One of the methods is an interception on routers, on server itself or on servers in the same ethernet segment (sniffing) and analysing of IP traffic, where number of IP protocol is not standard. In particular, the-binary uses IP protocol number 0x0B, which does not belong to any of the existing IP protocols.

5. Identify and explain any techniques in the binary that protect it from being analyzed or reverse engineered.

As we've seen, there is no serious protection against reverse-engineering. Let's just underline some minor things:

- statically linked and stripped executable; Made so to run on different Linux versions, but as a side-effect, much harder to reverse, since all called functions has no symbol names.
- two quick fork()'s one after another. It seems as a very primitive anti-debugging trick, which might fool gdb, but to us armed with IDA, gives just a surprised smile.

6. Identify two tools in the past that have demonstrated similar functionality.

We didn't understand exactly the deep meaning of this question. Whether we talk here about remote administration tools (for linux, various rootkit's or meant BackOrifice and NetBus?) or about denial-of-service tools (doomDNS, dnsabuser.c, syn-flood.. etc). Moreover, there are might be dozen of tools known to us, or to underground community, but not known to jury.




* Additional question 1. What kind of information can be derived about the person who developed this tool? For example, what is their skill level?

He is a tall, blond and goes skating. He also listens to "Eminem". Oh, well no.. I bet he prefer "Rammstein".

We believe it's "less than average level". Denial-of-service attacks are easy to rip from well-documented sources, but the rest and, what is called "basic programming" seems to be far from ideal. Bugs implementing attacks repeat counters (or is it feature?), weird realization of byte by byte encoding via sprintf(), static name servers list and DNS queries... Traffic encryption is very simple, and probably shows that author had no experience with cryptography, because he didn't pick an algo which is also simple to implement, but much more stronger. Root shell password is stored shifted by one letter and immediately draws attention.. and 'SeNiF', is that a nickname? So, the quality is not high, however the tool works and brings all required functionality.

* Additional question 2. What advancements in tools with similar purposes can we expect in the future?
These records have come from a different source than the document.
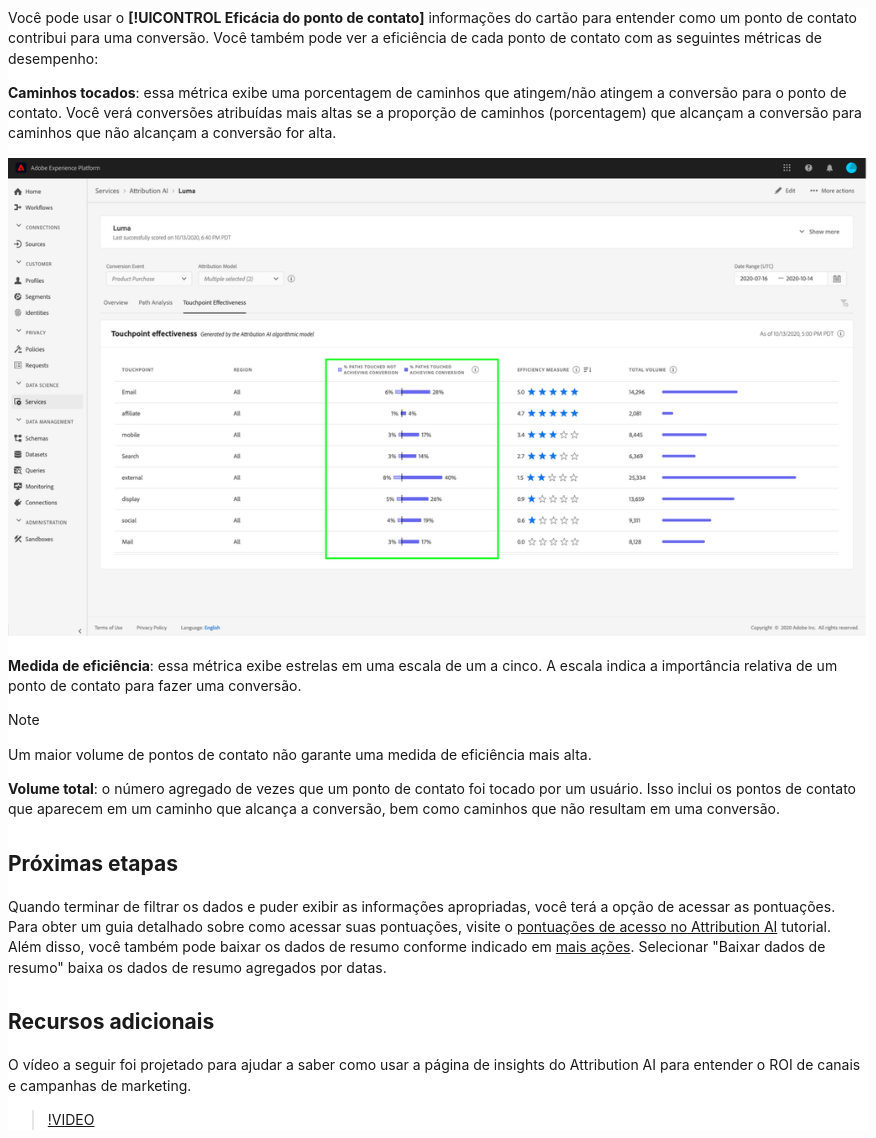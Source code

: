 Você pode usar o **[!UICONTROL Eficácia do ponto de contato]** informações do cartão para entender como um ponto de contato contribui para uma conversão. Você também pode ver a eficiência de cada ponto de contato com as seguintes métricas de desempenho:

**Caminhos tocados**: essa métrica exibe uma porcentagem de caminhos que atingem/não atingem a conversão para o ponto de contato. Você verá conversões atribuídas mais altas se a proporção de caminhos (porcentagem) que alcançam a conversão para caminhos que não alcançam a conversão for alta.

![Métrica de caminhos tocados](./images/insights/Touchpoint-metrics.png)

**Medida de eficiência**: essa métrica exibe estrelas em uma escala de um a cinco. A escala indica a importância relativa de um ponto de contato para fazer uma conversão.

>[!NOTE]
Um maior volume de pontos de contato não garante uma medida de eficiência mais alta.

**Volume total**: o número agregado de vezes que um ponto de contato foi tocado por um usuário. Isso inclui os pontos de contato que aparecem em um caminho que alcança a conversão, bem como caminhos que não resultam em uma conversão.

## Próximas etapas

Quando terminar de filtrar os dados e puder exibir as informações apropriadas, você terá a opção de acessar as pontuações. Para obter um guia detalhado sobre como acessar suas pontuações, visite o [pontuações de acesso no Attribution AI](./download-scores.md) tutorial. Além disso, você também pode baixar os dados de resumo conforme indicado em [mais ações](#more-actions). Selecionar &quot;Baixar dados de resumo&quot; baixa os dados de resumo agregados por datas.

## Recursos adicionais

O vídeo a seguir foi projetado para ajudar a saber como usar a página de insights do Attribution AI para entender o ROI de canais e campanhas de marketing.

>[!VIDEO](https://video.tv.adobe.com/v/32669?learn=on&quality=12)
- Stronger network traffic encryption, using digital signatures to prevent others from issuing commands to server.
- Encryption of the binary to make reversing harder and some real anti-debugging (anti-disassembling) code.
- Hiding the-binary from a process list showed by 'ps' and 'top'. Mask into Loadable Kernel Modules.
- More features. As long as your creativity allows. But for a war tool, we suggest adding distributed DoS feature, nuke's and remote opening of the CD-ROM drive, to remind always-tired admin about coffee break.
- Worm functionality.
- Porting to Windows platform. xDSL users are piece of cake to recruit them as a flooders.